Freedom’s distant cry - from today's Kansas City Star

Freedom’s distant cry


BUTLER, Mo. | The wind-whipped field looks no different from millions of others. Even as a field of battle, it is hardly distinguishable from thousands.
But these grassy acres west of town are hallowed.
Here, in October 1862, black men — escaped slaves and freedmen both — fought rebels in a bloody hand-to-hand skirmish as an American unit for the first time.
“Like tigers,” noted one Southern man who tangled with them here at Island Mound.
Willadina Johnson and her cousins had known nothing about the bravery of these African-American defenders of their country or how this moment made an early, indelible imprint in the uneven, bitterly long and sometimes bloody path to equality to be trod by their descendants.

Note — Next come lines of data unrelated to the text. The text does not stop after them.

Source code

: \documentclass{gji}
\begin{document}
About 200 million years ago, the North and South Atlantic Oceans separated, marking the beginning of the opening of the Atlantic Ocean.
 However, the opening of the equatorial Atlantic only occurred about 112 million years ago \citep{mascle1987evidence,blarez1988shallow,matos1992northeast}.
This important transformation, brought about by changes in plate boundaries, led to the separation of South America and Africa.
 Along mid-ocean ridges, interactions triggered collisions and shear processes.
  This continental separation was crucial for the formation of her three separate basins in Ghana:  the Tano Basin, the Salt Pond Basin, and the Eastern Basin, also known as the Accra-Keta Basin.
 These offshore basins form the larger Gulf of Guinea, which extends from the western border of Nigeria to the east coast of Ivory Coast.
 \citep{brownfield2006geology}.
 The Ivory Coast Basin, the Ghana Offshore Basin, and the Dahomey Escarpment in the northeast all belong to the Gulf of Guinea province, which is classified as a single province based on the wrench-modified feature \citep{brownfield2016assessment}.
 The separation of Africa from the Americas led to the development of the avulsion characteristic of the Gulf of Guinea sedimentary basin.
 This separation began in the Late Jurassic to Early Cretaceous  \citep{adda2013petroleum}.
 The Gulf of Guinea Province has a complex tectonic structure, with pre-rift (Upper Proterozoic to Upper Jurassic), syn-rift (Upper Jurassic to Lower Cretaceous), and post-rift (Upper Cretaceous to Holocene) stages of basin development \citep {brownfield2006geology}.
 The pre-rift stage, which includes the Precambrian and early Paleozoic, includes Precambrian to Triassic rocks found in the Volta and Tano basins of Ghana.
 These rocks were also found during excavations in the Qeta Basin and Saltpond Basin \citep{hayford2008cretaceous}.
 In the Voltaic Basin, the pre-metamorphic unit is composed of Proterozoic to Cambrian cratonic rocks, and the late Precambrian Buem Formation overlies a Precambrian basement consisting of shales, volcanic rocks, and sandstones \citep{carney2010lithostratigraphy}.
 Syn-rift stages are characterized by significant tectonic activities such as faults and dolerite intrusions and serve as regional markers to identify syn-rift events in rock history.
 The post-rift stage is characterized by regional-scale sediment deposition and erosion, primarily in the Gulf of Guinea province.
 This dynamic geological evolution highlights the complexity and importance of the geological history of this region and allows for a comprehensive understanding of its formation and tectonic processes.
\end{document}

But when they began looking into their family history, they found it — in the form of a bronze statue of a Union infantryman — staring back at them on the lawn of the Bates County Courthouse.
Civil War soldiers are fixtures on courthouse squares across half of America, but this one, erected in 2008 about 50 miles south of Kansas City, was of an African-American.
“We just filled up with this pride.” White America did not think black men could fight, Johnson said, “But they did. They fought valiantly and gallantly. They did not give up.”
Cpl. Rufus Vann, her great-great-grandfather, marched into Bates County with the 1st Kansas Colored Volunteer Infantry Regiment, she said. He was among the 200,000 black men who filled out the ranks of the Union army.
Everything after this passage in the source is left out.